Aim of the exercise
Search the entries below for the string "using" and copy the lines that hold it.

Given records

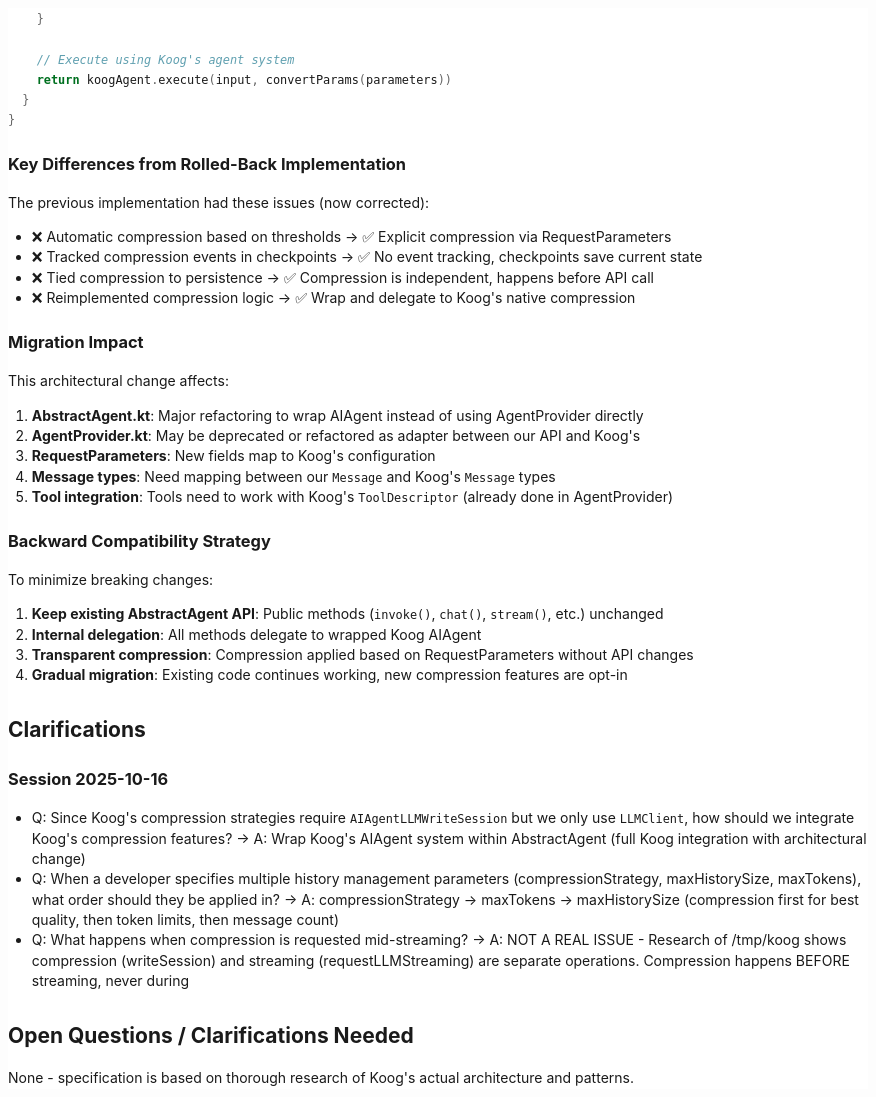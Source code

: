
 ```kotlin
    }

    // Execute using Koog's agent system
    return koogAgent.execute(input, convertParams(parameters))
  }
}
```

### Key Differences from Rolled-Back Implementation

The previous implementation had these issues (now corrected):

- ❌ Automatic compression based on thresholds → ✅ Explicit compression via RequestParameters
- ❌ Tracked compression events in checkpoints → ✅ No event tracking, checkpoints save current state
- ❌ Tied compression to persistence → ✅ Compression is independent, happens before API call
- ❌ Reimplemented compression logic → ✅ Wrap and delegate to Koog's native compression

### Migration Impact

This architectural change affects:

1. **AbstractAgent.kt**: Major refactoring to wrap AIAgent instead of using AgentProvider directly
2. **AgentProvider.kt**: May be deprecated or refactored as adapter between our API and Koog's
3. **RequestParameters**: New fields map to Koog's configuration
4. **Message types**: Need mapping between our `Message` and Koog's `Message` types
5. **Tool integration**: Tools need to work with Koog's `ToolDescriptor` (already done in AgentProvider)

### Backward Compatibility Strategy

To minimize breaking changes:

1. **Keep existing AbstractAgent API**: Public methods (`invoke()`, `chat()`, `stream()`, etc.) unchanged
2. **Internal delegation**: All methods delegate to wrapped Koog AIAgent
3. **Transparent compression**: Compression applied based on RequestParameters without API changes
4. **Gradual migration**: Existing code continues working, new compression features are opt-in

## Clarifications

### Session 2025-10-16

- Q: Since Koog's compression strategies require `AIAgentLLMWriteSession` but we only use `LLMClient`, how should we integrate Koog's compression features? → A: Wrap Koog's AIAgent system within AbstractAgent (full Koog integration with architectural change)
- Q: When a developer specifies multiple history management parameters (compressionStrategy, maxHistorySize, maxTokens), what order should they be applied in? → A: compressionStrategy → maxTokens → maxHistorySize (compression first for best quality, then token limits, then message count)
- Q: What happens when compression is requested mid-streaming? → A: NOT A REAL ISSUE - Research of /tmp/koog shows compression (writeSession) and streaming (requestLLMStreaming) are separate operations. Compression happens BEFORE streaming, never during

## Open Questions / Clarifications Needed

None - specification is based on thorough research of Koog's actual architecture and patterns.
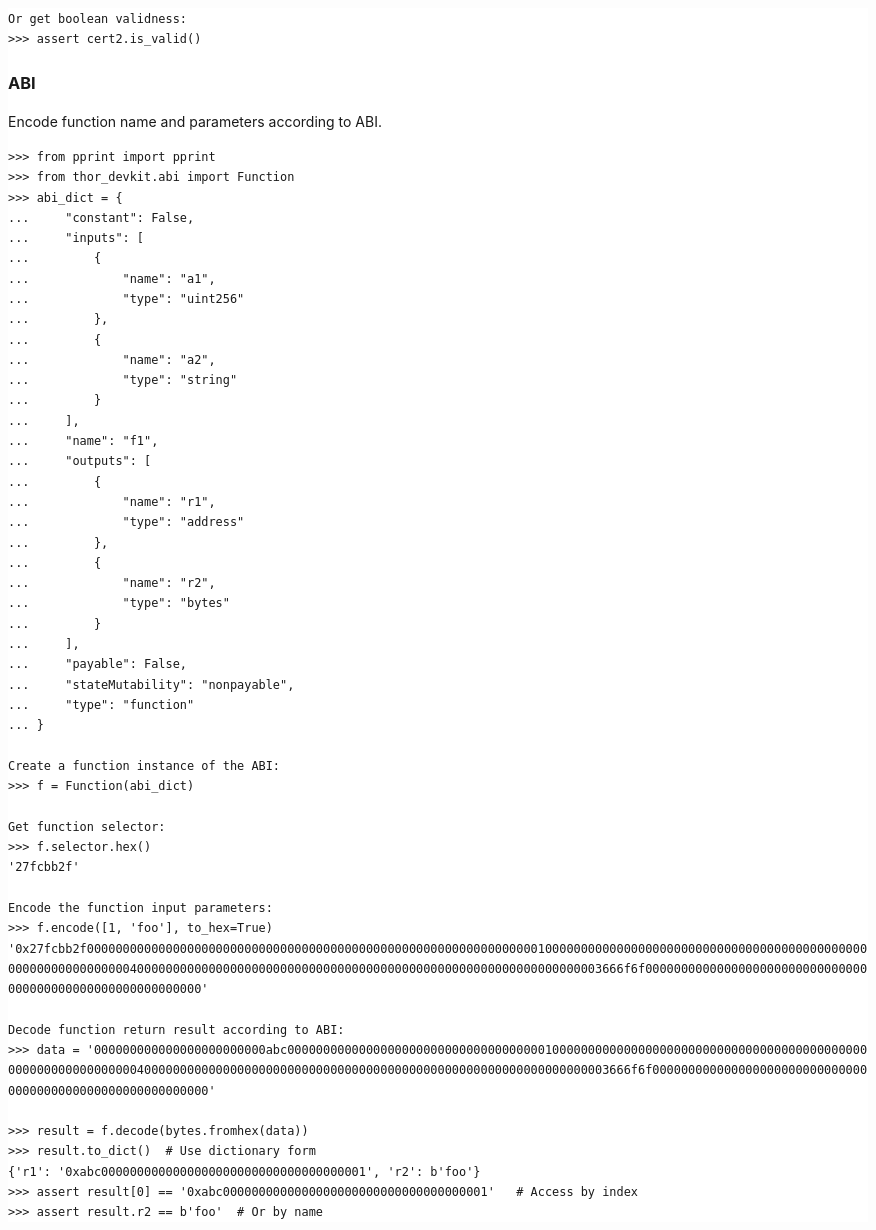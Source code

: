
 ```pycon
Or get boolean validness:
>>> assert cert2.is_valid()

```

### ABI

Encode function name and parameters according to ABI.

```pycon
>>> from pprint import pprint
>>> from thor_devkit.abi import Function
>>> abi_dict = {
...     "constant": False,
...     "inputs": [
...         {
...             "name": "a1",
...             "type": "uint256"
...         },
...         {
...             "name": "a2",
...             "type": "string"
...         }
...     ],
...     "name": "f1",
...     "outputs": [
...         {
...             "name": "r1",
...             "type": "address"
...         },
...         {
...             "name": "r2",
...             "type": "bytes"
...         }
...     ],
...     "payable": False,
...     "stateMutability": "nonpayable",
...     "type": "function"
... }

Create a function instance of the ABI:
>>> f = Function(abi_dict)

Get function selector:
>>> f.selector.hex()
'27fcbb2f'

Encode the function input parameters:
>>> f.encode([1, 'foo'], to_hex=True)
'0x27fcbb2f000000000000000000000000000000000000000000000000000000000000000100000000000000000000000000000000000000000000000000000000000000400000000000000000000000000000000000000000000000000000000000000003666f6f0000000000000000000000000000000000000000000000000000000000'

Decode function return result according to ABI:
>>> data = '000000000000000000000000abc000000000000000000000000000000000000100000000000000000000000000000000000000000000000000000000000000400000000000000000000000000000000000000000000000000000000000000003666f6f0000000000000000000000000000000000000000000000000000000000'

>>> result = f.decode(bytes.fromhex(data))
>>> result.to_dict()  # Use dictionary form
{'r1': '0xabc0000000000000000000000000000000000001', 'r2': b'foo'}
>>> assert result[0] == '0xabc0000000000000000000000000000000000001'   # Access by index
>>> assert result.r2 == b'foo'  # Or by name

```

* * *

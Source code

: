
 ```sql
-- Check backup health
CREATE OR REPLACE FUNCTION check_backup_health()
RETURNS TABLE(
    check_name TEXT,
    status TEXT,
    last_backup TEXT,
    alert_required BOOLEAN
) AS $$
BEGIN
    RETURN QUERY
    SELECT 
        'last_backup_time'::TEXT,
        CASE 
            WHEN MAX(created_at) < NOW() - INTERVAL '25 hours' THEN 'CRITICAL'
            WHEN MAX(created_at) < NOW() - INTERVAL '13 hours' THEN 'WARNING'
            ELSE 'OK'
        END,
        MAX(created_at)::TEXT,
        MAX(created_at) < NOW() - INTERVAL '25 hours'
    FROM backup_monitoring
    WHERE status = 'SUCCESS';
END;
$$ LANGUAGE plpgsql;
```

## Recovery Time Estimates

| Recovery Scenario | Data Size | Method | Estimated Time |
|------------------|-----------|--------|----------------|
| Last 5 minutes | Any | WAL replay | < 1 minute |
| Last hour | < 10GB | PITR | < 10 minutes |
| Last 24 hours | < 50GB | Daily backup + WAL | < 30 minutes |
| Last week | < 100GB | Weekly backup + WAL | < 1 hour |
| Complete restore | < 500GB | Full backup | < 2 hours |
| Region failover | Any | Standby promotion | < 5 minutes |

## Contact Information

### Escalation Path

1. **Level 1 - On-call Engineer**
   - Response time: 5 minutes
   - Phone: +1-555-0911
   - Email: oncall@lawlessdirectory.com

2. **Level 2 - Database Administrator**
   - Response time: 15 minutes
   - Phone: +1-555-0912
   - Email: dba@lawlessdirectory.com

Result of the exercise
    // Execute using Koog's agent system
1. **AbstractAgent.kt**: Major refactoring to wrap AIAgent instead of using AgentProvider directly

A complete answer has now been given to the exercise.